Il s’agit pour lui et son épouse d’un choix de vie qui leur permet de mener une activité indépendante et de concrétiser chaque année de nouveaux projets. Ainsi a-t-il développé un troupeau de quarante-cinq vaches pour la production laitière ainsi qu’autant de brebis pour la fabrication de fromages très appréciés. Une partie de sa production est écoulée directement auprès du consommateur, l’autre auprès d’une coopérative d’achat ou de distributeurs. Il organise également plusieurs fois par année des marchés qui lui permettent de rencontrer directement les consommateurs de ses produits.

En tant qu’agriculteur, Monsieur Chevalley perçoit très clairement les incessants changements et les incertitudes de la politique agricole. Plutôt que de chercher sans cesse à s’y adapter ou de tenter de s’y opposer en vain, il a pris le parti de suivre sa propre direction et de réaliser les projets auxquels il croit. Il n’échappe évidemment pas à une complexification de son activité et à une charge administrative croissante, qui frise parfois l’absurde. Ainsi en est-il par exemple des contrôles relatifs aux conditions de détention des animaux qui doivent remplir des critères très stricts pour donner droit à des paiements directs. Grâce à la grande prévoyance de ces règlements et au zèle des contrôleurs, Monsieur Chevalley a donc pu vivre une version moderne de la fable du Meunier, son fils et l’âne. En effet, lors du dernier contrôle, il s’est avéré que les spécifications de la litière hivernale de l’âne étaient très précisément à l’opposé de celles devant être appliquées au troupeau de moutons que le brave animal accompagnait. Après palabres et discussions, il fut donc décidé d’ignorer le baudet et d’abandonner les trente francs de paiements directs qu’il aurait rapporté… Toutes les situations ne sont évidemment pas aussi aberrantes. Monsieur Chevalley a ainsi pu tirer parti d’une surface de compensation écologique pour promouvoir les variétés d’un ancien verger.

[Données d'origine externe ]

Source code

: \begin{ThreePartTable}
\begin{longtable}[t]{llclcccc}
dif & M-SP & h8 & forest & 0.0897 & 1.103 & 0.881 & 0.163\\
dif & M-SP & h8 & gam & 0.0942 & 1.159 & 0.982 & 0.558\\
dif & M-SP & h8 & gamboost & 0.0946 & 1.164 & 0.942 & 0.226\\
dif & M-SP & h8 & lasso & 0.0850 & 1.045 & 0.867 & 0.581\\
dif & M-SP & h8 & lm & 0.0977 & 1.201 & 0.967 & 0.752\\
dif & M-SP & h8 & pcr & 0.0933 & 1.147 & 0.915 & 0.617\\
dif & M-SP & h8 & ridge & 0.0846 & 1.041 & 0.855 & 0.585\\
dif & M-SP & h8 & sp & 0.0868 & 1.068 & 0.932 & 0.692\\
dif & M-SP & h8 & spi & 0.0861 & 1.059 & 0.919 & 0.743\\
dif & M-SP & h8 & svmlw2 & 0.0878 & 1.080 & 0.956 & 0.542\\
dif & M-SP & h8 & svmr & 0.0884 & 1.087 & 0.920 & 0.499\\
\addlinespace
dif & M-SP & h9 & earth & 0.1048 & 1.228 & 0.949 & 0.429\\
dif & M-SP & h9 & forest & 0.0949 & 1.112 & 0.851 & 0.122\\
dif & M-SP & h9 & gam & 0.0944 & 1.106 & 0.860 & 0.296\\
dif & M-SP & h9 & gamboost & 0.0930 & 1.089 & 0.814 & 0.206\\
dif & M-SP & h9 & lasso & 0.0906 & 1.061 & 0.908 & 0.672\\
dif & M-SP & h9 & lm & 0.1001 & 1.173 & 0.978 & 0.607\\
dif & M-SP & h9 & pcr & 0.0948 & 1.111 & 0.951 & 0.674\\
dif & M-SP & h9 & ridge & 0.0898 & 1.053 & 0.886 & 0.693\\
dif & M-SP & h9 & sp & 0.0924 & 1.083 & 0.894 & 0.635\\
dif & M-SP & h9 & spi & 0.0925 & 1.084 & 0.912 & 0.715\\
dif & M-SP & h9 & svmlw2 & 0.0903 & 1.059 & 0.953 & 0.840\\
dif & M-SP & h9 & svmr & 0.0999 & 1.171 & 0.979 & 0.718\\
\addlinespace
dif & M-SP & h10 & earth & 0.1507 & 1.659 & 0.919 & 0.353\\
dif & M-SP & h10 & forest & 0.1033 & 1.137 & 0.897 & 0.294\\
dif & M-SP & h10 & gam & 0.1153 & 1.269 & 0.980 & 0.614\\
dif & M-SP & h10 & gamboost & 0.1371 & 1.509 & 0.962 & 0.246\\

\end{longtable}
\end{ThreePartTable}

De son point de vue, les paiements directs sont justifiés car ils rémunèrent des activités ayant une valeur intrinsèque – la biodiversité, l’entretien des paysages, la protection des sols, etc. – qui ne peuvent être mises à la charge du seul consommateur. Il constate autours de lui que l’exploitation d’un domaine devient une activité accessoire pour un nombre toujours plus important d’agriculteurs au lieu de demeurer leur travail principal. Cette évolution le dérange car elle fausse les conditions d’exercice du métier de paysan et conduit subrepticement à un affaiblissement du monde agricole. En conclusion, Monsieur Chevalley a redit sa passion pour son métier et sa conviction d’avoir fait le bon choix. L’assistance ne s’y est pas trompée et lui a réservé ses chaleureux applaudissements.